Beluga are highly sociable creatures. They move in pods which commonly contain animals of the same gender and age. Groups of males may number in the hundreds. Mothers with calves generally mix in slightly smaller groups. When pods aggregate in estuaries they may number in the thousands. This can represent a significant proportion of the entire Beluga population and is the time when they are most vulnerable to hunting.
Beluga pods tend to be unstable, meaning that belugas tend to move from pod to pod. Pod membership is rarely permanent. Radio-tracking has shown belugas can start out in a pod and within a few days be hundreds of miles away from that pod. The closest social relationship between belugas is the mother-calf relationship. Calves often return to the same estuary as their mother in the summer, meeting with their mother sometimes even after becoming fully mature.

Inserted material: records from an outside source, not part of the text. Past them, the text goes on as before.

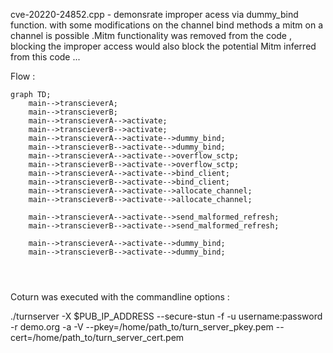 




cve-20220-24852.cpp - demonsrate improper acess via dummy_bind function. with some modifications on the channel bind methods a  mitm on a channel is possible .Mitm functionality was removed from the code , blocking the improper access would also block the potential Mitm inferred from this code ... 





Flow : 
```mermaid
graph TD;
    main-->transcieverA;
    main-->transcieverB;
    main-->transcieverA-->activate;
    main-->transcieverB-->activate;
    main-->transcieverA-->activate-->dummy_bind;
    main-->transcieverB-->activate-->dummy_bind;
    main-->transcieverA-->activate-->overflow_sctp;
    main-->transcieverB-->activate-->overflow_sctp;
    main-->transcieverA-->activate-->bind_client;
    main-->transcieverB-->activate-->bind_client;
    main-->transcieverA-->activate-->allocate_channel;
    main-->transcieverB-->activate-->allocate_channel;

    main-->transcieverA-->activate-->send_malformed_refresh;
    main-->transcieverB-->activate-->send_malformed_refresh;
    
    main-->transcieverA-->activate-->dummy_bind;
    main-->transcieverB-->activate-->dummy_bind;

    
    

```
 

Coturn was executed with the commandline options : 

./turnserver -X $PUB_IP_ADDRESS --secure-stun -f -u username:password -r demo.org -a -V --pkey=/home/path_to/turn_server_pkey.pem --cert=/home/path_to/turn_server_cert.pem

Belugas are slow-swimming mammals which feed mainly on fish. They also eat cephalopods (squid, octopus) and crustaceans (crab, shrimp). Foraging on the seabed typically takes place at depths of up to 1,000 feet, but they can dive at least twice this depth.
Beluga exhibit a wide range of vocalisations including clicks, squeaks, whistles, squarks and a bell-like clang. One noted researcher in the field likens a noisy Beluga pod to the string section of an orchestra tuning up before a concert. Researchers have recorded 50 distinct sounds; most in the range of 0.1 to 12 kHz.
Their main natural predators are polar bears, especially when the whales become encircled and trapped by ice. The Bears club the trapped whale with a paw and then drag it on ice for a feast. Beluga are easily small enough to also be a target for an orca.